• _Problem details_: Once a line is found to contain "frac", copy it out of the listing.
━━━━━ Listed entries
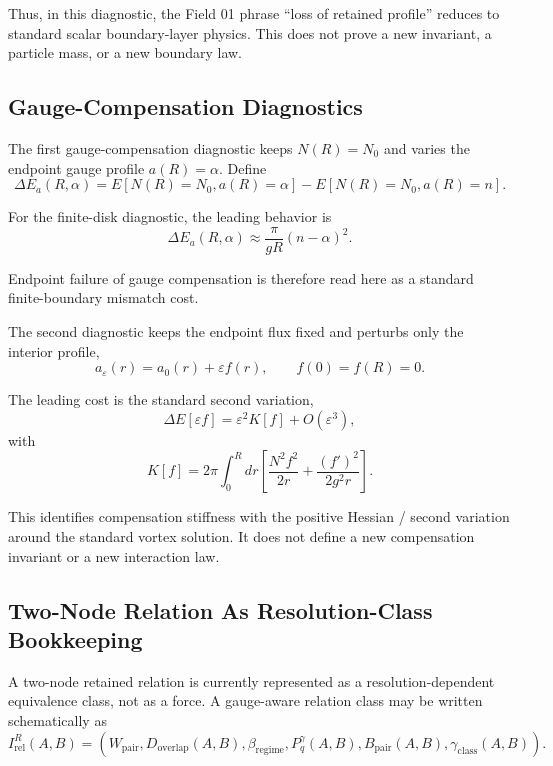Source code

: \documentclass[11pt,a4paper]{article}
\begin{document}
Thus, in this diagnostic, the Field 01 phrase ``loss of retained profile'' reduces to standard scalar boundary-layer physics. This does not prove a new invariant, a particle mass, or a new boundary law.

\subsection{Gauge-Compensation Diagnostics}

The first gauge-compensation diagnostic keeps $N(R)=N_0$ and varies the endpoint gauge profile $a(R)=\alpha$. Define
\begin{equation}
\Delta E_a(R,\alpha)
=E[N(R)=N_0,a(R)=\alpha]-E[N(R)=N_0,a(R)=n].
\end{equation}

For the finite-disk diagnostic, the leading behavior is
\begin{equation}
\Delta E_a(R,\alpha)
\approx \frac{\pi}{gR}(n-\alpha)^2.
\end{equation}

Endpoint failure of gauge compensation is therefore read here as a standard finite-boundary mismatch cost.

The second diagnostic keeps the endpoint flux fixed and perturbs only the interior profile,
\begin{equation}
a_\varepsilon(r)=a_0(r)+\varepsilon f(r),
\qquad
f(0)=f(R)=0.
\end{equation}

The leading cost is the standard second variation,
\begin{equation}
\Delta E[\varepsilon f]
=\varepsilon^2 K[f]+O(\varepsilon^3),
\end{equation}
with
\begin{equation}
K[f]
=2\pi\int_0^R dr\left[
\frac{N^2f^2}{2r}
+\frac{(f')^2}{2g^2r}
\right].
\end{equation}

This identifies compensation stiffness with the positive Hessian / second variation around the standard vortex solution. It does not define a new compensation invariant or a new interaction law.

\subsection{Two-Node Relation As Resolution-Class Bookkeeping}

A two-node retained relation is currently represented as a resolution-dependent equivalence class, not as a force. A gauge-aware relation class may be written schematically as
\begin{equation}
I_{\mathrm{rel}}^{R}(A,B)=
\left(
W_{\mathrm{pair}},
D_{\mathrm{overlap}}(A,B),
\beta_{\mathrm{regime}},
P_q^\gamma(A,B),
B_{\mathrm{pair}}(A,B),
\gamma_{\mathrm{class}}(A,B)
\right).
\end{equation}
\end{document}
━━━━━━━━━━
• _Answer section_:
\approx \frac{\pi}{gR}(n-\alpha)^2.
\frac{N^2f^2}{2r}
+\frac{(f')^2}{2g^2r}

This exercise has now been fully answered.